- Genre: Chinese mythology

In-universe information
- Other name: Fangzhang
- Type: Xianjing
- Races: Xian, loong

= Fanghu =

Mystical land in Chinese mythology

Fanghu (方壶 (方壺, fānghú)), also known as Fanghu Mountain or Fangzhang zhou (方丈州 (方丈州, fāngzhàng zhoú)), is one of the five Bohai Sea Shenshan mountain-islands in Taoist mythology. It is said this is where the Emperor Qin Shihuang visited to seek immortality.

== Legend of the Five Bohai Shenshan Mountains-Islands ==
In the Bohai Sea there is a place where all water sources flow called the Guixu Valley. In it were five sacred mountains - Penglai, Fanghu or Fangzhang, Yingzhou, Daiyu and Yuanjiao.

The mountains were inhabited by Taoist xian and beasts who flew from one mountain to another.
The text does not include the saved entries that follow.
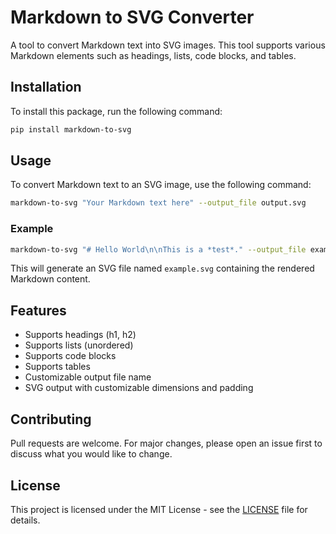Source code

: # Markdown to SVG Converter

A tool to convert Markdown text into SVG images. This tool supports various Markdown elements such as headings, lists, code blocks, and tables.

## Installation

To install this package, run the following command:

```bash
pip install markdown-to-svg
```

## Usage

To convert Markdown text to an SVG image, use the following command:

```bash
markdown-to-svg "Your Markdown text here" --output_file output.svg
```

### Example

```bash
markdown-to-svg "# Hello World\n\nThis is a *test*." --output_file example.svg
```

This will generate an SVG file named `example.svg` containing the rendered Markdown content.

## Features

- Supports headings (h1, h2)
- Supports lists (unordered)
- Supports code blocks
- Supports tables
- Customizable output file name
- SVG output with customizable dimensions and padding

## Contributing

Pull requests are welcome. For major changes, please open an issue first to discuss what you would like to change.

## License

This project is licensed under the MIT License - see the [LICENSE](LICENSE) file for details.
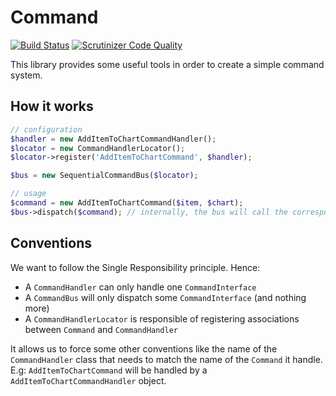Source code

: Command
=======

[![Build Status](https://travis-ci.org/php-ddd/command.svg)](https://travis-ci.org/php-ddd/command)
[![Scrutinizer Code Quality](https://scrutinizer-ci.com/g/php-ddd/command/badges/quality-score.png?b=master)](https://scrutinizer-ci.com/g/php-ddd/command/?branch=master)

This library provides some useful tools in order to create a simple command system.

How it works
------------

```php
// configuration
$handler = new AddItemToChartCommandHandler();
$locator = new CommandHandlerLocator();
$locator->register('AddItemToChartCommand', $handler);

$bus = new SequentialCommandBus($locator);

// usage
$command = new AddItemToChartCommand($item, $chart);
$bus->dispatch($command); // internally, the bus will call the corresponding handler.
```

Conventions
-----------

We want to follow the Single Responsibility principle. Hence:
* A `CommandHandler` can only handle one `CommandInterface`
* A `CommandBus` will only dispatch some `CommandInterface` (and nothing more)
* A `CommandHandlerLocator` is responsible of registering associations between `Command` and `CommandHandler`

It allows us to force some other conventions like the name of the `CommandHandler` class that needs to match the
name of the `Command` it handle. E.g: `AddItemToChartCommand` will be handled by a `AddItemToChartCommandHandler` object.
The tops of the mountains were said 9000 li wide and 70,000 li apart from each other. Its flat terraces were said to be made of gold, jade, and onyx. Eating the fruits of the trees atop the mountains granted immortality and everlasting youth.

In order to make sure the mountains stayed stable for the xian, the ruler of the heavens ordered Yuqiang to command fifteen ao to stabilize the five mountains. The turtle is a legendary creature in Chinese mythology that is believed to have the power to cause earthquakes, as well as changes in the sea, mountains, and rivers. The fifteen ao were split into three groups who switched shifts once every 60,000 years. However, in the nearby Longbo Kingdom there lived giants whose strides were so large they could walk over to the mountains and fish six ao out. The Longbo giants burned the bones of the ao for oracle bone divination. As a result, the Daiyu and Yuanjiao mountains floated to the edge of the sea and sunk. Billions of xian were forced to evacuate their homes. As punishment, the heavenly emperor cursed the Longbo Kingdom to shrink in area over time, forcing its people to also shrink in size to adapt.。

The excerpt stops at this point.